Something very similar happened when the e-mail was first outsourced to Mail2World. The POP3 needed changing, and I learned about it after two days of wondering why my email client wouldn’t interface the system. I thought that I had been virused really well until I happened to discover at the web interface that the system had changed with only a passive notification to be discovered by us POP3 users and Arthur Dent fans.
So does this make sense? Not at all. Here’s a customer who regularly uses the POP3 interface to retrieve his e-mail who has never received timely e-mail notification that the POP3 interface soon wouldn’t work, and who wouldn’t discover it until it didn’t work. Twice. And I bet that I’m not alone at being disenfranchised this way.
Then there’s the related issue of e-mail for life. Maybe I was asleep at the reality wheel again, but wasn’t the original concept a free e-mail service for life? After paying well over $100,000 to get two degrees from RPI, these animal farm service providers are changing the rules on me. Let’s see, RPI receives millions of dollars in donations, but over the span of my predicted longevity, I need to fork over a petty, yet critical annual $14.95 to make this service work.
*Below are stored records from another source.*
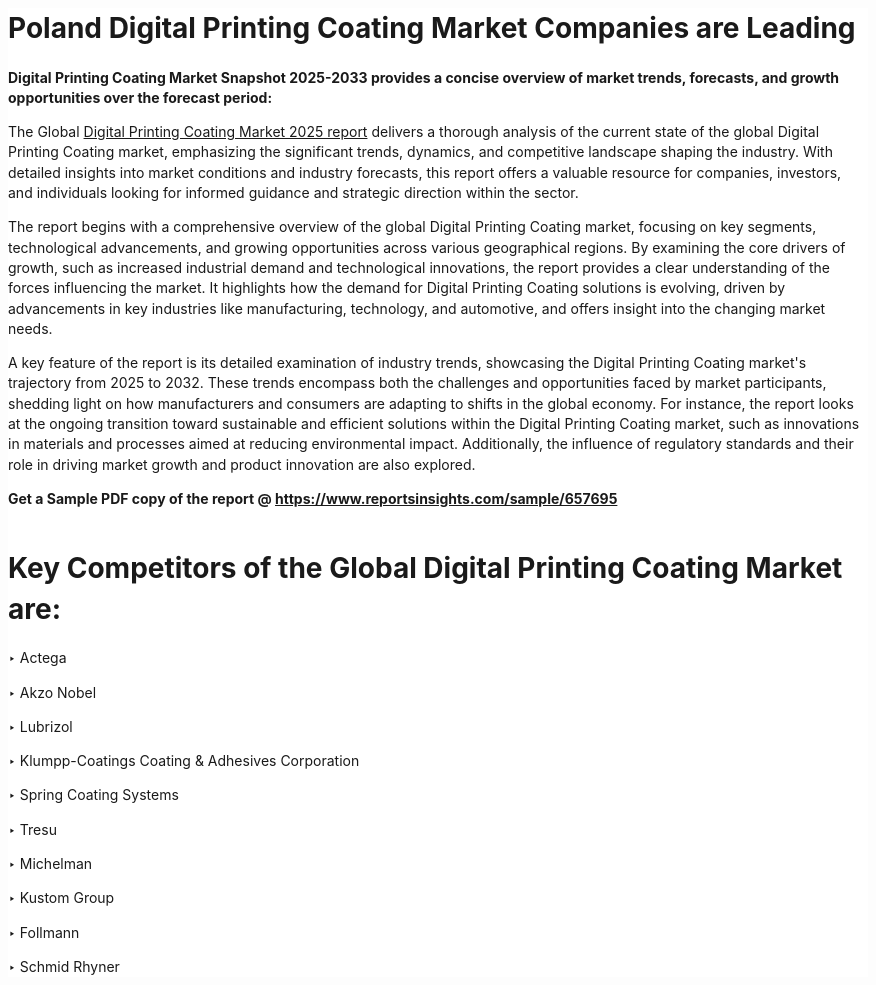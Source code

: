 # Poland Digital Printing Coating Market Companies are Leading

<strong>Digital Printing Coating Market Snapshot 2025-2033 provides a concise overview of market trends, forecasts, and growth opportunities over the forecast period:</strong>

The Global <a href=https://www.reportsinsights.com/sample/657695>Digital Printing Coating Market 2025 report</a> delivers a thorough analysis of the current state of the global Digital Printing Coating market, emphasizing the significant trends, dynamics, and competitive landscape shaping the industry. With detailed insights into market conditions and industry forecasts, this report offers a valuable resource for companies, investors, and individuals looking for informed guidance and strategic direction within the sector.

The report begins with a comprehensive overview of the global Digital Printing Coating market, focusing on key segments, technological advancements, and growing opportunities across various geographical regions. By examining the core drivers of growth, such as increased industrial demand and technological innovations, the report provides a clear understanding of the forces influencing the market. It highlights how the demand for Digital Printing Coating solutions is evolving, driven by advancements in key industries like manufacturing, technology, and automotive, and offers insight into the changing market needs.

A key feature of the report is its detailed examination of industry trends, showcasing the Digital Printing Coating market's trajectory from 2025 to 2032. These trends encompass both the challenges and opportunities faced by market participants, shedding light on how manufacturers and consumers are adapting to shifts in the global economy. For instance, the report looks at the ongoing transition toward sustainable and efficient solutions within the Digital Printing Coating market, such as innovations in materials and processes aimed at reducing environmental impact. Additionally, the influence of regulatory standards and their role in driving market growth and product innovation are also explored.

<strong>Get a Sample PDF copy of the report @ <a href=https://www.reportsinsights.com/sample/657695>https://www.reportsinsights.com/sample/657695</a></strong>

# <strong>Key Competitors of the Global Digital Printing Coating Market are:</strong>

‣ Actega

‣ Akzo Nobel

‣ Lubrizol

‣ Klumpp-Coatings Coating & Adhesives Corporation

‣ Spring Coating Systems

‣ Tresu

‣ Michelman

‣ Kustom Group

‣ Follmann

‣ Schmid Rhyner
Maybe the nominal fee is to pay to outsource the thinking necessary to come up with the idea that the customer should be sent an timely e-mail notification about upcoming email service changes. Whoa—what a simple solution.
Psst! Make it policy not to ire the customers who so soon will be asked to start paying for services that were once free “for life” and maybe they won’t mind so much when it comes time to run a capital campaign.
(Disclaimer: this nominal fee really has nothing to do with President Jackson’s recently announced $1 billion capital campaign to help the campus endowment and infrastructure. Don’t connect my concerns with your potential donation to the school. If you we planning on sending $1000, don’t dare send only $985.05 this year in protest. And certainly don’t let others in your class do that either. In fact, don’t even e-mail them the idea - especially if they’re trying to use POP3 this week.)